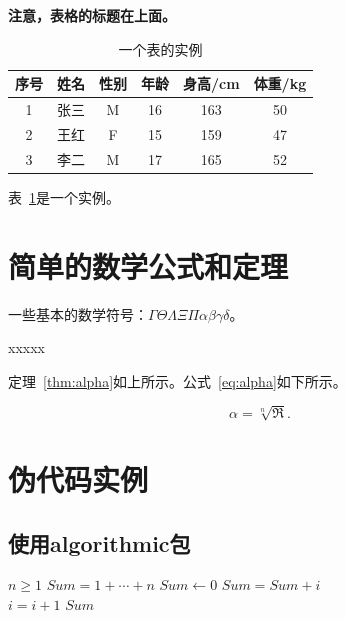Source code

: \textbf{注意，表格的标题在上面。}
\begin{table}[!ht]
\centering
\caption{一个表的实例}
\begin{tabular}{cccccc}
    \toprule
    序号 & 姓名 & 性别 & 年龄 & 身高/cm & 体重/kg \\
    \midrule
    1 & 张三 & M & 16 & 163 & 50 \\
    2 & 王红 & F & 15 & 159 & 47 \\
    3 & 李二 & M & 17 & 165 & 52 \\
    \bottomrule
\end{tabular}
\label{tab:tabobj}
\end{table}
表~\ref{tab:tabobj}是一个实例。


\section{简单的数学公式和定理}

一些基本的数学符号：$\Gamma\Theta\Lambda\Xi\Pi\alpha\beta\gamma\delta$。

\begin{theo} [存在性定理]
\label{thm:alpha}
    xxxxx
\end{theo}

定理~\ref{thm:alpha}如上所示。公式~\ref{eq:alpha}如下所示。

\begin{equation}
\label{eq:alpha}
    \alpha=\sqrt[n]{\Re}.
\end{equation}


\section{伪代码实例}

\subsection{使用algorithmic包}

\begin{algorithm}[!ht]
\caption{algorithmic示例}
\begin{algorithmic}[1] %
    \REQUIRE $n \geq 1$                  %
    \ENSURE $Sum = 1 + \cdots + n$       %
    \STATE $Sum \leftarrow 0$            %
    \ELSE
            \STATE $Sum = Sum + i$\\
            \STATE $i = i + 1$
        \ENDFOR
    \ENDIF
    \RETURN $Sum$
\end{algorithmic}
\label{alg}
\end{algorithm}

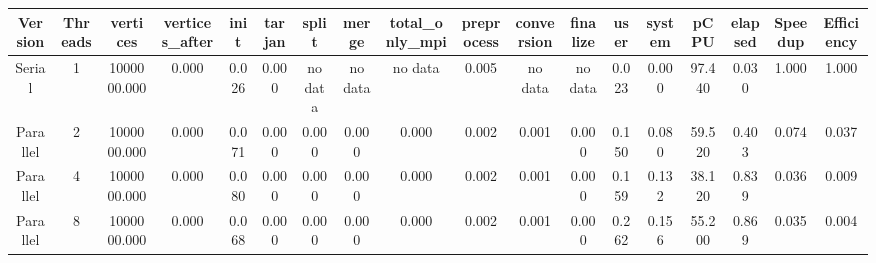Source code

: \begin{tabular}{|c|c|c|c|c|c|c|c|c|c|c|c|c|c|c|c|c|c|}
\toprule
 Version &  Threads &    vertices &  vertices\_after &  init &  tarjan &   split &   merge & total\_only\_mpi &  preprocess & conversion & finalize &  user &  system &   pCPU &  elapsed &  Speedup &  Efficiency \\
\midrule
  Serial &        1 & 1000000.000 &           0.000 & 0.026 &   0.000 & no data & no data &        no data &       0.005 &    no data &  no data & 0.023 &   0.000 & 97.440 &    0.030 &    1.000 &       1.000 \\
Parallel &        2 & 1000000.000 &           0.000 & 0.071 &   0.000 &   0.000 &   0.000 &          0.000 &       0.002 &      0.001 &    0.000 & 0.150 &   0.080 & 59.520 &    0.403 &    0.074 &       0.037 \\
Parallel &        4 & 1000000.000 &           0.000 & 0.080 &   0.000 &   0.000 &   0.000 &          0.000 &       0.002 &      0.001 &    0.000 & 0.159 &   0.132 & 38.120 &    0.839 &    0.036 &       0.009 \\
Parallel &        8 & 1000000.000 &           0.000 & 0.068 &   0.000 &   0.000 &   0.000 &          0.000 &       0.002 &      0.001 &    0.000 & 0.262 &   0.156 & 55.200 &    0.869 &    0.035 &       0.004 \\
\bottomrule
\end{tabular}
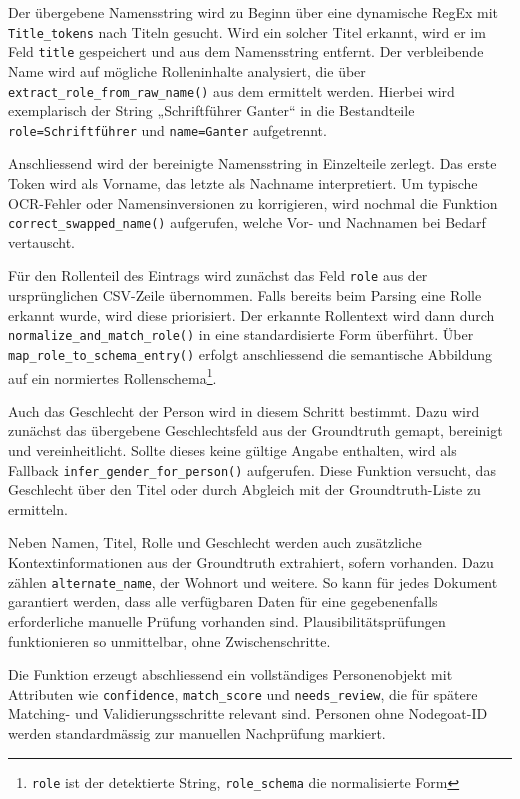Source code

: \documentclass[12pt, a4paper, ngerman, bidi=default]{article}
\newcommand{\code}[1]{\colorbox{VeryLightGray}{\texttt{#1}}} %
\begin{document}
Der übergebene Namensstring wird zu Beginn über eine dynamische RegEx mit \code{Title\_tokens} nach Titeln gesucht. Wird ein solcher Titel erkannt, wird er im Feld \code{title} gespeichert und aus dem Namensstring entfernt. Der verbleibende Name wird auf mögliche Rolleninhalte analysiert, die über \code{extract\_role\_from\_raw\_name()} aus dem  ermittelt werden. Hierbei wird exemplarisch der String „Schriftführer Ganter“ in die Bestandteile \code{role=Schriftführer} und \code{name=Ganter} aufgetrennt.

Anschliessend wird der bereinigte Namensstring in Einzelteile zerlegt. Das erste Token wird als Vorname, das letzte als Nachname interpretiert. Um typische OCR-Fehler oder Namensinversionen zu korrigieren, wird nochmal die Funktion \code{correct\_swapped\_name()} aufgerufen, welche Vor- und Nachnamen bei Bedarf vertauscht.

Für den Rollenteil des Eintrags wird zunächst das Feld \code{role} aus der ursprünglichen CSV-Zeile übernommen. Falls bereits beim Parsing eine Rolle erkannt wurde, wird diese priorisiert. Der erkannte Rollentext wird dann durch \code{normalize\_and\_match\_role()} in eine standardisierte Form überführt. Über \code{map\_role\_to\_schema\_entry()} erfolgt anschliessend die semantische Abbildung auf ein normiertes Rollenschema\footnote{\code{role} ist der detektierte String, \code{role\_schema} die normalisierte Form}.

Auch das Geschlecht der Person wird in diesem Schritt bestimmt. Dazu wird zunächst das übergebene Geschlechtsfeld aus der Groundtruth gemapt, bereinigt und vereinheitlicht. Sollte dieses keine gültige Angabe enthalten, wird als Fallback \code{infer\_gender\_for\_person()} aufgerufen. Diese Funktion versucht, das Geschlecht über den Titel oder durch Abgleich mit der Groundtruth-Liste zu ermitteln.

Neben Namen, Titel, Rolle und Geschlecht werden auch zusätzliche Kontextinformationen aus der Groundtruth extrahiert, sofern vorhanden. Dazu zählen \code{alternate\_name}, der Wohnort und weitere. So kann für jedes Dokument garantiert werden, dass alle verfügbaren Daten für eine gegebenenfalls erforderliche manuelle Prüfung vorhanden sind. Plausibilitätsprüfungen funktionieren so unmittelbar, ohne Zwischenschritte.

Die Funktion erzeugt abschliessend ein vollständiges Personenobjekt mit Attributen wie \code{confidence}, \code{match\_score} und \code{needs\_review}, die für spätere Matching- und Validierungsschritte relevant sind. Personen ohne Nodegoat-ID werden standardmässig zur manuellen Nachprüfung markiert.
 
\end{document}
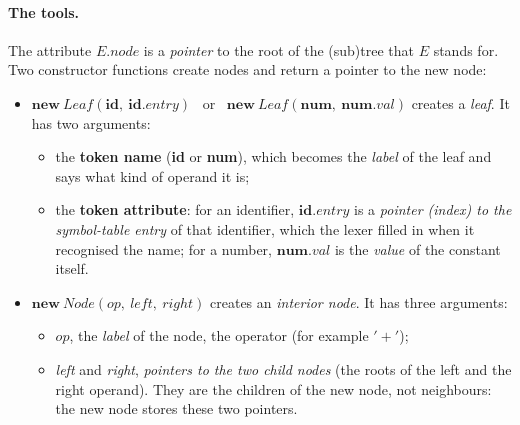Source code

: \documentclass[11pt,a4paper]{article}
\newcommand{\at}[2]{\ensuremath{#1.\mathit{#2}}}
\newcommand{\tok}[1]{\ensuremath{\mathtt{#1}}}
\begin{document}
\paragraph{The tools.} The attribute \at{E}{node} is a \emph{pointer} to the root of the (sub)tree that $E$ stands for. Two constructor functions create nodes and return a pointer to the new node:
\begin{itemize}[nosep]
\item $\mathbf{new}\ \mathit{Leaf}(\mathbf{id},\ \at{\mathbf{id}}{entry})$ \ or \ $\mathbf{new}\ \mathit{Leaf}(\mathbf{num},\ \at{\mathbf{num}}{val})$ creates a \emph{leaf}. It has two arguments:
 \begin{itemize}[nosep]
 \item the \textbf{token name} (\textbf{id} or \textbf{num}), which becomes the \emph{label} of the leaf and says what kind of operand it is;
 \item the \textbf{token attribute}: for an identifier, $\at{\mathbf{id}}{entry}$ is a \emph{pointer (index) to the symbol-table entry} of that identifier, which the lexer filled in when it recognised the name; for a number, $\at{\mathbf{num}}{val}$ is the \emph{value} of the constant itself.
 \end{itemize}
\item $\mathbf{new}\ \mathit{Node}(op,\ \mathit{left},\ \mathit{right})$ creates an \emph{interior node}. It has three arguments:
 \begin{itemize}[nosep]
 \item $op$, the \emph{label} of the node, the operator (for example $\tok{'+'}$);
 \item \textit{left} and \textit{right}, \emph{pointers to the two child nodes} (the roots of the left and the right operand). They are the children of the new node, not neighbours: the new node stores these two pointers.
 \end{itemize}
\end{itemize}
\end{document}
# # #
Pull from the data each line where the string "leaf" turns up.

\item $\mathbf{new}\ \mathit{Leaf}(\mathbf{id},\ \at{\mathbf{id}}{entry})$ \ or \ $\mathbf{new}\ \mathit{Leaf}(\mathbf{num},\ \at{\mathbf{num}}{val})$ creates a \emph{leaf}. It has two arguments:
 \item the \textbf{token name} (\textbf{id} or \textbf{num}), which becomes the \emph{label} of the leaf and says what kind of operand it is;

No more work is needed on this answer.